It happens all the time. I’m at a cocktail party, a guy (yes, it’s usually a guy, but once in awhile a woman) asks me what I do for a living, and I say I teach yoga. “Oh, I’ve always wanted to try yoga but I’m not flexible.”
At which point I offer that one reason to practice yoga is to become more mobile.
Still, it’s one thing to say that, and another to make that stiff guy feel at home in a class full of bendy ladies and the occasional bendy man. Throw in a teacher who can pretzel his/her way through a sequence of back-of-the-book poses, and you’re sure to send the poor man running to spin class or Cardio Fit.
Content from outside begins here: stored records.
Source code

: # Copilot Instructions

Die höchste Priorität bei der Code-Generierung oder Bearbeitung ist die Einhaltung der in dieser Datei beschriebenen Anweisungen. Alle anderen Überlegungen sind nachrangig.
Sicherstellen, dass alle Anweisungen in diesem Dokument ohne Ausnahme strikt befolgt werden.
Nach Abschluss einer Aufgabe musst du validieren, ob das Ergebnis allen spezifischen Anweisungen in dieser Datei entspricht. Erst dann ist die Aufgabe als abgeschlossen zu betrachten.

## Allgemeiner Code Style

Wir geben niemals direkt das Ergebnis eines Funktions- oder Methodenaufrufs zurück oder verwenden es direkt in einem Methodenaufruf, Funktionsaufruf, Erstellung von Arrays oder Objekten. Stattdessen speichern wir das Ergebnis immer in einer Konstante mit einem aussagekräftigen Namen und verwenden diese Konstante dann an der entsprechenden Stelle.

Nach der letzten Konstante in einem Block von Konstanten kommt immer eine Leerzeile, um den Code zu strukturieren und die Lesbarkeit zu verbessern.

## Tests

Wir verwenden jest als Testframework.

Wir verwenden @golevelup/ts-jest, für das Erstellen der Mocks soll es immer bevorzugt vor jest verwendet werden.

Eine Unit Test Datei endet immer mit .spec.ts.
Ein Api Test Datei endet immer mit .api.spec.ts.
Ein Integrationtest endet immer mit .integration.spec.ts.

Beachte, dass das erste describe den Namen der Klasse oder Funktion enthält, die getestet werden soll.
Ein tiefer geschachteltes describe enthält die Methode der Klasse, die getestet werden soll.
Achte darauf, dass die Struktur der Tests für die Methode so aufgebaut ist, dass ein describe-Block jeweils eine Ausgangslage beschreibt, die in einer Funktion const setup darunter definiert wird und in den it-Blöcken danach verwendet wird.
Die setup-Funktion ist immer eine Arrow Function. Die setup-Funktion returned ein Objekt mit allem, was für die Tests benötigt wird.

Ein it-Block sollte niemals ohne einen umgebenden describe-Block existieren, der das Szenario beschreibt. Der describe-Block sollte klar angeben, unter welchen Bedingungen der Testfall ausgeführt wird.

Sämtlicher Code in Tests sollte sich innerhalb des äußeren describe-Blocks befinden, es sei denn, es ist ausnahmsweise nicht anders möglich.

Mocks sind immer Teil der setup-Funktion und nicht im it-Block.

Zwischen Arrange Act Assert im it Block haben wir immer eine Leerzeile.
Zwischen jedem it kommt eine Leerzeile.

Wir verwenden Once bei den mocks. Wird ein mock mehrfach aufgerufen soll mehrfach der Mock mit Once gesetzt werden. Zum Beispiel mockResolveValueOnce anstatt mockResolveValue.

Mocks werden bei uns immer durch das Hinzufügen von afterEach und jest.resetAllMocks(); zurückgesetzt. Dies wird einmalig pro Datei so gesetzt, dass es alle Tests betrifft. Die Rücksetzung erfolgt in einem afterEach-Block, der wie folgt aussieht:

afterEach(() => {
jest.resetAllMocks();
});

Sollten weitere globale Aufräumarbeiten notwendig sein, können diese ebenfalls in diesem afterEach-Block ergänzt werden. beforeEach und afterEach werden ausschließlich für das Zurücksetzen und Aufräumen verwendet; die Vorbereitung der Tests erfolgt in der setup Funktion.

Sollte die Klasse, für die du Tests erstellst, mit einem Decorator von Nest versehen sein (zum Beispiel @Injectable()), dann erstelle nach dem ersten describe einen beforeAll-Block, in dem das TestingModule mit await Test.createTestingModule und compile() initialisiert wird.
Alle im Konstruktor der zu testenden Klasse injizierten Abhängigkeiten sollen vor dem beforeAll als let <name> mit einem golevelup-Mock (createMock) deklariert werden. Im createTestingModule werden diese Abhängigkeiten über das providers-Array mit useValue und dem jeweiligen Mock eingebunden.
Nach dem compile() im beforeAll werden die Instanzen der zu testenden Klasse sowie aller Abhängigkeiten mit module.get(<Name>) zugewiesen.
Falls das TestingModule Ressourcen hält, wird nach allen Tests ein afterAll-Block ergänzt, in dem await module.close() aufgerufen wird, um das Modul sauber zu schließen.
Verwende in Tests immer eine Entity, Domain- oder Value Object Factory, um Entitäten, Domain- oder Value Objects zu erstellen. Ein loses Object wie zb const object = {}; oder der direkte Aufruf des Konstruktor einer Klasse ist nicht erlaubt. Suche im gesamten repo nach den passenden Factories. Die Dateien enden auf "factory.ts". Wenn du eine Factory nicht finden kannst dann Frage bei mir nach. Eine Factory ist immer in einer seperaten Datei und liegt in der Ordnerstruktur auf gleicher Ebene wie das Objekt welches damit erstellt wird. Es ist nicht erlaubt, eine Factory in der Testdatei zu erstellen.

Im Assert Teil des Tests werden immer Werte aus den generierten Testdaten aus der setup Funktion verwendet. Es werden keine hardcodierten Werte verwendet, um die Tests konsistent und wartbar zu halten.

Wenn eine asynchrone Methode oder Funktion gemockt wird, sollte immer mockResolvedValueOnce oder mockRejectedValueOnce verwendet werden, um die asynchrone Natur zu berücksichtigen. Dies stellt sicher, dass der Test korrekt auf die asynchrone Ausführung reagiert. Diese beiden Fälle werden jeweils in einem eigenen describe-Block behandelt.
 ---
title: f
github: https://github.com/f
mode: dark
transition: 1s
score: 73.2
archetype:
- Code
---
So what’s a stiff guy to do?
First, we need to define “stiff.” Are we talking about shortened muscles, tendons, or ligaments? Which parts of the body are we talking about? (No one is uniformly stiff throughout his/her body.) Americans are obsessed with being able to touch their toes, but the hamstrings are only one of many, many muscles that can impede range of motion.
Second, we need to create classes that work for stiff guys, that:
• Get students warmed up with a flow of basic poses that’s easy on forward bends (which can pull on the lower back)
• Keep the poses simple enough that everyone can get into some stage of each pose and hold it successfully while still breathing
• are challenging enough to break a sweat
• Use props to make up for shortcomings in bendyness
• Show that strength, stamina and balance are as important to fruitful yoga as flexibility
• May well be taught by men
And by the way, nowhere in 2500 years of yoga scriptures does it say that yoga is about stretching. That’s a modern, Western misconception. Hatha yoga is about facilitating the flow of energy through the body. Period.